The webcast of the National Innovation Initiative Summit, held Dec. 15, 2004, has finally been archived. View it here. I've had a chance now to read the full report (download .PDF here), and it's much, much better than I expected. It's thoughtful and well-written, in a way that I would not have expected from a committee, especially not a government-sponsored one!

The news coverage on this has been paltry so far, mostly focused on the report's recommendations about increasing federal funding of high-risk R&D projects and overhauling the K-12 education system to encourage innovation.

Yet there is much more here. Start with the NII's working definition of innovation: "The intersection of invention and insight, leading to the creation of social and economic value." If all that was to come out of this project was a recommendation for greater R&D tech spending, there wouldn't be any need to begin with as broad a definition as this.

As the definition suggests, this report explores how America has practiced innovation in the past, suggests that innovation has been the driver for the rise of the American economy, explores the recent major shifts in "where, how and why" innovation occurs, and offers recommendations for how we can "focus as a society on what we do best [innovate]. "

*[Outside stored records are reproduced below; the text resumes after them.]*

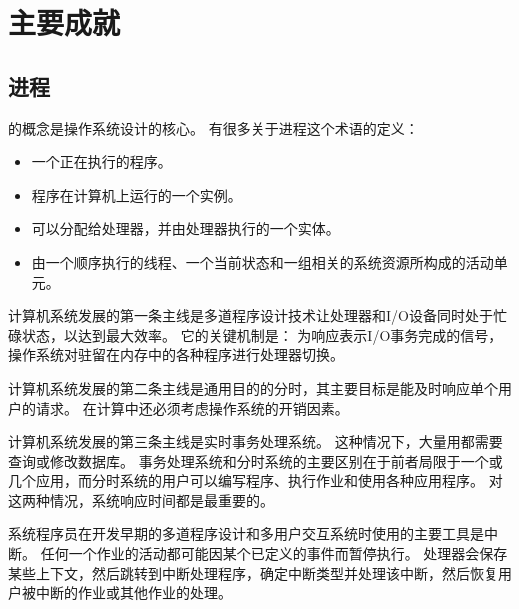 
\section{主要成就}
{
    \subsection{进程}
    {
        的概念是操作系统设计的核心。
        有很多关于进程这个术语的定义：

        \begin{itemize}
            \item 一个正在执行的程序。
            \item 程序在计算机上运行的一个实例。
            \item 可以分配给处理器，并由处理器执行的一个实体。
            \item 由一个顺序执行的线程、一个当前状态和一组相关的系统资源所构成的活动单元。
        \end{itemize}

        计算机系统发展的第一条主线是多道程序设计技术让处理器和I/O设备同时处于忙碌状态，以达到最大效率。
        它的关键机制是：
        为响应表示I/O事务完成的信号，操作系统对驻留在内存中的各种程序进行处理器切换。

        计算机系统发展的第二条主线是通用目的的分时，其主要目标是能及时响应单个用户的请求。
        在计算中还必须考虑操作系统的开销因素。

        计算机系统发展的第三条主线是实时事务处理系统。
        这种情况下，大量用都需要查询或修改数据库。
        事务处理系统和分时系统的主要区别在于前者局限于一个或几个应用，而分时系统的用户可以编写程序、执行作业和使用各种应用程序。
        对这两种情况，系统响应时间都是最重要的。

        系统程序员在开发早期的多道程序设计和多用户交互系统时使用的主要工具是中断。
        任何一个作业的活动都可能因某个已定义的事件而暂停执行。
        处理器会保存某些上下文，然后跳转到中断处理程序，确定中断类型并处理该中断，然后恢复用户被中断的作业或其他作业的处理。
    }
}
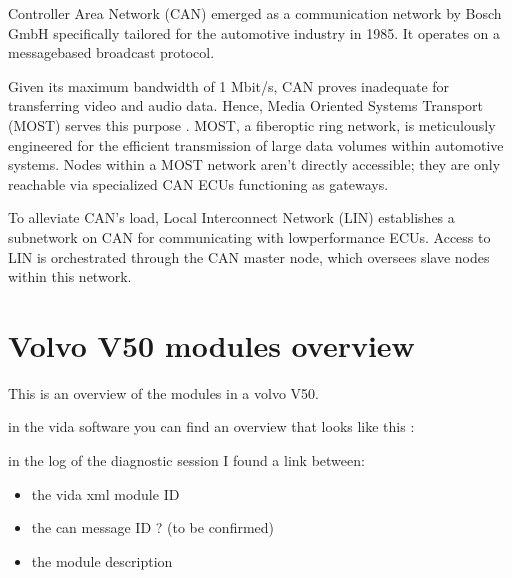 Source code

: \documentclass[letterpaper,10pt,english]{sphinxmanual}
\begin{document}
\sphinxAtStartPar
Controller Area Network (CAN) emerged as a communication network by Bosch GmbH specifically tailored for the automotive industry in 1985. It operates on a message\sphinxhyphen{}based broadcast protocol.

\sphinxAtStartPar
Given its maximum bandwidth of 1 Mbit/s, CAN proves inadequate for transferring video and audio data. Hence, Media Oriented Systems Transport (MOST) serves this purpose . MOST, a fiber\sphinxhyphen{}optic ring network, is meticulously engineered for the efficient transmission of large data volumes within automotive systems. Nodes within a MOST network aren’t directly accessible; they are only reachable via specialized CAN ECUs functioning as gateways.

\sphinxAtStartPar
To alleviate CAN’s load, Local Interconnect Network (LIN) establishes a sub\sphinxhyphen{}network on CAN for communicating with low\sphinxhyphen{}performance ECUs. Access to LIN is orchestrated through the CAN master node, which oversees slave nodes within this network.


\section{Volvo V50 modules overview}
\label{\detokenize{canbus/volvo-modules:volvo-v50-modules-overview}}\label{\detokenize{canbus/volvo-modules::doc}}
\sphinxAtStartPar
This is an overview of the modules in a volvo V50.

\sphinxAtStartPar
in the vida software you can find an overview that looks like this :

\noindent{}

\sphinxAtStartPar
in the log of the diagnostic session I found a link between:
\begin{itemize}
\item {} 
\sphinxAtStartPar
the vida xml module ID

\item {} 
\sphinxAtStartPar
the can message ID ? (to be confirmed)

\item {} 
\sphinxAtStartPar
the module description

\end{itemize}

\noindent{}
\end{document}
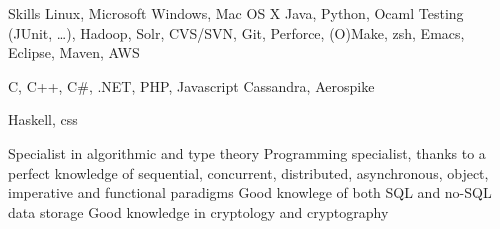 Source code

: \begin{rubric}{\color{ForestGreen} Skills}
  \entry*[Expert]
  Linux, Microsoft Windows, Mac OS X
  \entry*
  Java, Python, Ocaml
  \entry* Testing (JUnit, \ldots), Hadoop, Solr, \LaTeXe
  \entry*
  CVS/SVN, Git, Perforce, (O)Make, zsh, Emacs, Eclipse, Maven, AWS

  \entry*[Mastered]
  C, C++, C$\#$, .NET, PHP, Javascript
  \entry* Cassandra, Aerospike

  \entry*[Notions]
  Haskell, css


  \entry*
  Specialist in algorithmic and type theory
  \entry*
  Programming specialist, thanks to a perfect knowledge of sequential,
  concurrent, distributed, asynchronous, object, imperative
  and functional paradigms
  \entry* Good knowlege of both SQL and no-SQL data storage
  \entry*
  Good knowledge in cryptology and cryptography

\end{rubric}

It's probably not surprising that I would find this idea -- that innovation has been what drives America -- fascinating, considering my interest in what drives innovation itself. I'll spend part of January discussing this report in more detail.

Meanwhile, Happy New Year to everyone!

Comments (1) | Category: Innovation, General


COMMENTS

1. Paul Hobcraft on January 7, 2005 11:02 PM writes...

Like you I was waiting with interest on the NII report that was released in December 2004

It lays out some policy decisions that hopefully will be implemented and adopted for US policy, across Business, Government and Education to accelerate and promote innovation.

One comment though:

I felt excited when I first read the interim report a number of months back. It had more aspirations, more intent. It seemed more 'connected' with the 'struggles' of today in innovation and seemed to lay out more of a promise of a high level group combining forces together to place innovation on a higher plain- to give it some breakthrough thinking. The promise of all that 'collective wisdom' to come together based on different commitee themes I felt might give innovation that real breakthrough that it most probably needs to become "the single most important factor in determining America's success through the 21st centure". Something got lost along the way to the final report. It is a pity.

It gave an interesting anaylsis of a large set of problems that needed to be addressed and some sound recommendations to be implemented

This excitement I felt has somehow been lost in the final report. It seems, from my view, that this "essence" has not got to the final report, its been boiled down, possibly abandoned and maybe, through the size of the co-ordinating task and the need to consider so much conflicting, diverse and vested opinion it became more incremental, perhaps more realisistic, so we have ended up with a solid, dependable, sometimes predictable report. It partly identifies and recommend ways to clear current road blocks and suggests a range of fresh incentives but may not have achieve what I felt might have been a ground breaking report.

Perhaps it is too much to ask from such a collection of views but something just seemed to have got lost between aspiration and realization but innovation does need the 'bigger vision' and I was hoping the final report might give us more of this.